World J Gastroenterol. 2016 Feb 28;22(8):2630-5. doi: 10.3748/wjg.v22.i8.2630.
Ombitasvir, paritaprevir, ritonavir, dasabuvir and ribavirin in cirrhosis after complete destruction of hepatocellular carcinoma.
- 1Zahariy Krastev, Deian Jelev, Krasimir Antonov, Tanya Petkova, Evelina Atanasova, Nadezhda Zheleva, Bojidar Tomov, Yana Boyanova, Lyudmila Mateva, Clinic of Gastroenterology, University Hospital “St. Ivan Rilski”, 1431 Sofia, Bulgaria.

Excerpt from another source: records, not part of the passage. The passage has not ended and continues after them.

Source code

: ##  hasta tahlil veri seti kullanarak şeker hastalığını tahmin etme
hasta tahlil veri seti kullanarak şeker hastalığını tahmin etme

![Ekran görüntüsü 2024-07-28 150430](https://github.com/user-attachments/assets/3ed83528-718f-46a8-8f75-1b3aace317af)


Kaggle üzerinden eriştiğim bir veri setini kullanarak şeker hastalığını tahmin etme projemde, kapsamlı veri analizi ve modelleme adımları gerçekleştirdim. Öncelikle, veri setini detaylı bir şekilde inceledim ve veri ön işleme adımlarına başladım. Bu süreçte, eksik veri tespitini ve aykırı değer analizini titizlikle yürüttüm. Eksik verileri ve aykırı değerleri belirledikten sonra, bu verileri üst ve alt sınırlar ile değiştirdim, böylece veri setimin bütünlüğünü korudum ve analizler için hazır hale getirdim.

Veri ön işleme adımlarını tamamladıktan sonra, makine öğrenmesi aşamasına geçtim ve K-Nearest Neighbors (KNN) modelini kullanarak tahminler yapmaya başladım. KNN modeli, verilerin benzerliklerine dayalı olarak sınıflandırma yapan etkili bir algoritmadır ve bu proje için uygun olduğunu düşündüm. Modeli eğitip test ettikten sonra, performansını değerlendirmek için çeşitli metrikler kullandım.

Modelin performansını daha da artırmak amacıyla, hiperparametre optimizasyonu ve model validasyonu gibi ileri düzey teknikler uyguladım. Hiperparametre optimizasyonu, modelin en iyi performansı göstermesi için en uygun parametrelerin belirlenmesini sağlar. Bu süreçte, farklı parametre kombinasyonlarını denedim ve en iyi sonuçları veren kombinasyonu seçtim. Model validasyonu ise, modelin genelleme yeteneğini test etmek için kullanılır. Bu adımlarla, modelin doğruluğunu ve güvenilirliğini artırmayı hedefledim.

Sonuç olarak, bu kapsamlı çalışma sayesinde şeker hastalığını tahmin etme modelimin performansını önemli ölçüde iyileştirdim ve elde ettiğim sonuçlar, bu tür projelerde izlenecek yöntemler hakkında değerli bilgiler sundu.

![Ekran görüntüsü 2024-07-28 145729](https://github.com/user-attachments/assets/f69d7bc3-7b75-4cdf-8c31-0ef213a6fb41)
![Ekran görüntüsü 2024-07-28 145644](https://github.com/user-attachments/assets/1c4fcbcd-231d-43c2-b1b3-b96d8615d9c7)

We observed a sustained viral response (SVR) of ombitasvir/paritaprevir/ritonavir, dasabuvir and ribavirin therapy, for 12 wk, in two cases with compensated liver cirrhosis and fully destroyed early hepatocellular carcinoma (HCC). Patients were infected with hepatitis C virus (HCV) genotype 1b and were previous null responders/relapsers to interferon-alpha/ribavirin (IFN/RBV). There was a rapid suppression of HCV RNA to undetectable levels within the first two treatment weeks. SVR was achieved even after marked reduction of the RBV dose. The treatment was well tolerated. Both subjects experienced worsening of liver disease during therapy, in different patterns: severe, transient, predominantly direct hyperbilirubinemia without cytolysis (case 1) or progressive increase of aminotransferases (grade 4) without severe hyperbilirubinemia (case 2). Adverse events spontaneously resolved. The patients remained in a good clinical condition without hepatic decompensation. There was no re-occurrence of HCC. This is the first report for treatment of HCV cirrhosis after complete HCC destruction.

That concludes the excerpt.